Son alimentation dépend de l’espèce, de son stade de développement et de la présence de proies. Pour la plupart des coccinelles de nos jardins, le menu principal est composé de pucerons. Mais il existe plusieurs nuances importantes, notamment pour les larves, qui sont les véritables prédatrices de la saison.

Le puceron : la nourriture principale des coccinelles

Chez les espèces européennes les plus courantes, comme la coccinelle à sept points (Coccinella septempunctata), les pucerons représentent la ressource la plus recherchée. Ces petits insectes aspirent la sève des plantes et se regroupent souvent en colonies sur les jeunes pousses, sous les feuilles ou autour des boutons floraux.

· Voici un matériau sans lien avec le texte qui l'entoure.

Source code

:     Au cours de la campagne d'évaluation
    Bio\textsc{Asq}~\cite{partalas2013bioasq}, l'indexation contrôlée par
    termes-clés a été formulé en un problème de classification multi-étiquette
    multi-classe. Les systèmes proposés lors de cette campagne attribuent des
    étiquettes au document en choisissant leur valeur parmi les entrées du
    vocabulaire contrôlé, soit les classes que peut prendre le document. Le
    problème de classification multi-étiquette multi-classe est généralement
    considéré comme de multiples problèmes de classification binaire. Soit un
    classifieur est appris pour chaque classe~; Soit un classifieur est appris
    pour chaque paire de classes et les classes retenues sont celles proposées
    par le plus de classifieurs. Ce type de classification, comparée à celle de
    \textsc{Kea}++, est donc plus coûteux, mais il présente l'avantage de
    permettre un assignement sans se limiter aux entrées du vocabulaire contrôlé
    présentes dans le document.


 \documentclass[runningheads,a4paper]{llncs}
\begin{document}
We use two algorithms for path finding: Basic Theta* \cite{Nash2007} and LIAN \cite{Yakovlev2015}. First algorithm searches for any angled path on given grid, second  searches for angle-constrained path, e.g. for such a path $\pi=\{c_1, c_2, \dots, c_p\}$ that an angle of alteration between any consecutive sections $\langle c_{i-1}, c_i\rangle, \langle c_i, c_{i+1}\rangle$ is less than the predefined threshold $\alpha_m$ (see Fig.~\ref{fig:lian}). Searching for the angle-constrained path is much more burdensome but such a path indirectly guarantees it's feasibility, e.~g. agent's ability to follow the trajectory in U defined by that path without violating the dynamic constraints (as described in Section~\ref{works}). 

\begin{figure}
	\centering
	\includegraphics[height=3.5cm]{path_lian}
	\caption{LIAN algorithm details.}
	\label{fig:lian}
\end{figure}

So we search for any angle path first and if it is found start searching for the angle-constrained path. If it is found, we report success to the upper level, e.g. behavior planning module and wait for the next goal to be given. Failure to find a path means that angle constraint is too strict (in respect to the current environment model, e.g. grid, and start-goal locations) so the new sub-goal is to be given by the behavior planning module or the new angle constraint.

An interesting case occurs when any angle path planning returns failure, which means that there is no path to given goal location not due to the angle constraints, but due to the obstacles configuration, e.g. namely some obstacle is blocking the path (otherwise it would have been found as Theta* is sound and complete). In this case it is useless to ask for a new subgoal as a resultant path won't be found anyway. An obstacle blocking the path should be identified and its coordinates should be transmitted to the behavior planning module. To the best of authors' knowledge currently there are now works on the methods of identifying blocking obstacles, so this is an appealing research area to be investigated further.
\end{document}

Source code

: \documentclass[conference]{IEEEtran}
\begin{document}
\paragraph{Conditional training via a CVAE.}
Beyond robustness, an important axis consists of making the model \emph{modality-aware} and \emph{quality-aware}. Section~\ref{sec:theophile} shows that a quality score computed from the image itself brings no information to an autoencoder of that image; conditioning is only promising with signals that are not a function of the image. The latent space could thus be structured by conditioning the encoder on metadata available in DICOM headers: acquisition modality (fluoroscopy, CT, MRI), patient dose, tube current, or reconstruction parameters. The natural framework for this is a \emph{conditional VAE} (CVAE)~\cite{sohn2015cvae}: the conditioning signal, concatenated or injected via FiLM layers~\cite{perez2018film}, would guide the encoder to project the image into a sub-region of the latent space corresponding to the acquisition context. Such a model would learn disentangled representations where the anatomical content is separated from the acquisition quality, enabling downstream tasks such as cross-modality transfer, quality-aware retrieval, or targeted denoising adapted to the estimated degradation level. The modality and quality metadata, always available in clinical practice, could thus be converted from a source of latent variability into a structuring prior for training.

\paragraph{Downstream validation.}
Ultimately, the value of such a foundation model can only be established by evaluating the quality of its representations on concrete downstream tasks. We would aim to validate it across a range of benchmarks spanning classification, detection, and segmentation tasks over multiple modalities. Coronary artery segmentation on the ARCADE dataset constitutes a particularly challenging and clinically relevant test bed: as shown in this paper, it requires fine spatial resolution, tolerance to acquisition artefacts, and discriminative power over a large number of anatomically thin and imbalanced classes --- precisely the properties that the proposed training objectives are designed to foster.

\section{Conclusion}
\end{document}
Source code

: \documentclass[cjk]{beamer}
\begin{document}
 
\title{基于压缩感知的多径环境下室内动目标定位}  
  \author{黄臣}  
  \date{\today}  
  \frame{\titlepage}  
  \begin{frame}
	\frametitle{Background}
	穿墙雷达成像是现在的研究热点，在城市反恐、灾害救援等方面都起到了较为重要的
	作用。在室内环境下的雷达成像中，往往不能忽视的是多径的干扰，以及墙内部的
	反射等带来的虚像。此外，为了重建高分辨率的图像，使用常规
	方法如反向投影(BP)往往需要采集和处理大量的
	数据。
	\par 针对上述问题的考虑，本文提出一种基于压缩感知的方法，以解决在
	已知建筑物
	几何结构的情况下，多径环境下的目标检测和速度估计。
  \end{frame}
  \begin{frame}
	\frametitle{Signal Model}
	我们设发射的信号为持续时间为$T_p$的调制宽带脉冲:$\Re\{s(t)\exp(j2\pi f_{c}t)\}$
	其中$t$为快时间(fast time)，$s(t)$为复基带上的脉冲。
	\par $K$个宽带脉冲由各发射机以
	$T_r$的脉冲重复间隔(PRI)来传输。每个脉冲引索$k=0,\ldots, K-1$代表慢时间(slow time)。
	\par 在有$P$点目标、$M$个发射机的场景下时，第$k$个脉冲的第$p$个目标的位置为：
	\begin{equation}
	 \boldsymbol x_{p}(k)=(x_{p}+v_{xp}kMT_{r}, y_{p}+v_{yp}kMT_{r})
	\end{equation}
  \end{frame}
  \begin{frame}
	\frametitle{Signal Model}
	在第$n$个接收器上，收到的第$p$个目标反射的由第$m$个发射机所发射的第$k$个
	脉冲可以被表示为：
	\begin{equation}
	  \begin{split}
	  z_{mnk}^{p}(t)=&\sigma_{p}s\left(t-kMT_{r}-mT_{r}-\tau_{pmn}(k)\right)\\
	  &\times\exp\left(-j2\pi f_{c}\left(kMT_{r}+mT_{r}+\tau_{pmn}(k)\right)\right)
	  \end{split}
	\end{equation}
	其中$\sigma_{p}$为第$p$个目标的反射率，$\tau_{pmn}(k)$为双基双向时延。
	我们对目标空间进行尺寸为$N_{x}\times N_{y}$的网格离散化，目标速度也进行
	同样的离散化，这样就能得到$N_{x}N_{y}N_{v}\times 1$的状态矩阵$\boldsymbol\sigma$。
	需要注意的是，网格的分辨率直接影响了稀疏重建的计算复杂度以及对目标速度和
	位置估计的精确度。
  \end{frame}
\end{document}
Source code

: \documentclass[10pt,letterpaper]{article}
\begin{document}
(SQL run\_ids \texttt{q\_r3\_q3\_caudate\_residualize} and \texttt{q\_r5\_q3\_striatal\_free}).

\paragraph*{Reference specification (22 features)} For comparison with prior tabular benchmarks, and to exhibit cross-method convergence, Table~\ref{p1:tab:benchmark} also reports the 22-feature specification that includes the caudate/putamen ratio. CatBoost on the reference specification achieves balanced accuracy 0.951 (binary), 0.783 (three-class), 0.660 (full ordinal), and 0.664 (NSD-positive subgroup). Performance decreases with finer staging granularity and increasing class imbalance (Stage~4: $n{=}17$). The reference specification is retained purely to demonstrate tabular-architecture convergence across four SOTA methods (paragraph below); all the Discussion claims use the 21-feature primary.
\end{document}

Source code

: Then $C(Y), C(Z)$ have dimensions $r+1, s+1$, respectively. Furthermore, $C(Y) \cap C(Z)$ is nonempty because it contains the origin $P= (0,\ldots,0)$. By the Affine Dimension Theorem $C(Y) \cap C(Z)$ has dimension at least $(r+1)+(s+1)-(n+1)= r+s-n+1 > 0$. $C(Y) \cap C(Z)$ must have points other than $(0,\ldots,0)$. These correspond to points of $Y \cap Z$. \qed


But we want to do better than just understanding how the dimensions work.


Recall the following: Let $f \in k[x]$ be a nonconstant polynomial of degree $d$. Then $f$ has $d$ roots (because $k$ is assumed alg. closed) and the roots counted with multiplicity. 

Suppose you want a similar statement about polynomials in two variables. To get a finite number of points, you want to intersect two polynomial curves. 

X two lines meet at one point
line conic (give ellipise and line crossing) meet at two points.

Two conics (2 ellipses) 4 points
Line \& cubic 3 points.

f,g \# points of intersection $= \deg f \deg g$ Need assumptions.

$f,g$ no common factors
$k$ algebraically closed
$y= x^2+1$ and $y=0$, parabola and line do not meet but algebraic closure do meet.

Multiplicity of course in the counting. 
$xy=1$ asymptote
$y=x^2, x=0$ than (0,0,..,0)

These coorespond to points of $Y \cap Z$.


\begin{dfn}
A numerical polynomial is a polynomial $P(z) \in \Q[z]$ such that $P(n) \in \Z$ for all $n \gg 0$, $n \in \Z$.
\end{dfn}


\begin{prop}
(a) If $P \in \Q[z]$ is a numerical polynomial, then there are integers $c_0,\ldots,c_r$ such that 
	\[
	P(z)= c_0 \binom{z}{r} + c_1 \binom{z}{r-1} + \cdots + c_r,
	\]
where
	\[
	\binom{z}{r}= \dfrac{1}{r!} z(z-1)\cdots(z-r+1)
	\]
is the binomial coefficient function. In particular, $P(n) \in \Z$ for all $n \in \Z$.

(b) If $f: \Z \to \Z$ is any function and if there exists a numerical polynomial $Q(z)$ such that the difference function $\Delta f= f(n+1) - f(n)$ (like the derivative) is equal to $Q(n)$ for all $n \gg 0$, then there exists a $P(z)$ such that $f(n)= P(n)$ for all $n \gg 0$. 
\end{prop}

Une coccinelle adulte peut consommer plusieurs dizaines de pucerons par jour lorsque les conditions sont favorables. Une larve bien développée est parfois encore plus vorace. Sur une période de quelques semaines, une seule larve peut éliminer plusieurs centaines de pucerons, selon l’espèce, la température et la densité de proies.

Ce sont donc les larves, souvent moins appréciées parce qu’elles ne ressemblent pas à l’insecte adulte, qui assurent une grande partie du travail de régulation. Elles sont allongées, noires ou grisâtres, avec des taches orange ou jaunes et de petites excroissances sur le dos. Beaucoup de jardiniers les prennent pour des parasites et les écrasent. C’est une erreur fréquente.

  • La larve de coccinelle se déplace sur les plantes à la recherche de pucerons.
  • Elle ne mange pas les feuilles et ne cause pas les dégâts observés sur les pousses.
  • Sa présence indique généralement qu’une colonie de pucerons est proche.
  • Elle doit être conservée, même si son aspect paraît peu sympathique.

Avant d’intervenir, observez donc la plante. Un insecte noir et orange qui se déplace rapidement sur une colonie de pucerons est peut-être votre meilleur auxiliaire du moment.

Que mangent les coccinelles adultes ?

La coccinelle adulte consomme elle aussi des pucerons, mais son régime peut être plus varié. Elle recherche parfois des cochenilles, des aleurodes – les petites mouches blanches présentes sous les feuilles – ou encore des acariens. Certaines espèces consomment également des œufs et de jeunes larves d’autres insectes.

Il ne faut toutefois pas généraliser à toutes les coccinelles. La famille des Coccinellidae comprend de nombreuses espèces, avec des régimes alimentaires différents. Certaines sont prédatrices, d’autres se nourrissent principalement de champignons, de pollen ou de végétaux.

La coccinelle à vingt-deux points, par exemple, est connue pour consommer des champignons responsables de maladies sur les feuilles, notamment des mildious. Elle ne se comporte donc pas comme la coccinelle à sept points, spécialisée dans la chasse aux pucerons.

Dans un jardin, la diversité des plantes et des insectes est essentielle. Une haie, une prairie fleurie et quelques plantes sauvages peuvent nourrir des espèces différentes à plusieurs périodes de l’année. Vouloir attirer « la coccinelle » comme s’il s’agissait d’un seul insecte conduit souvent à des conseils trop simplistes.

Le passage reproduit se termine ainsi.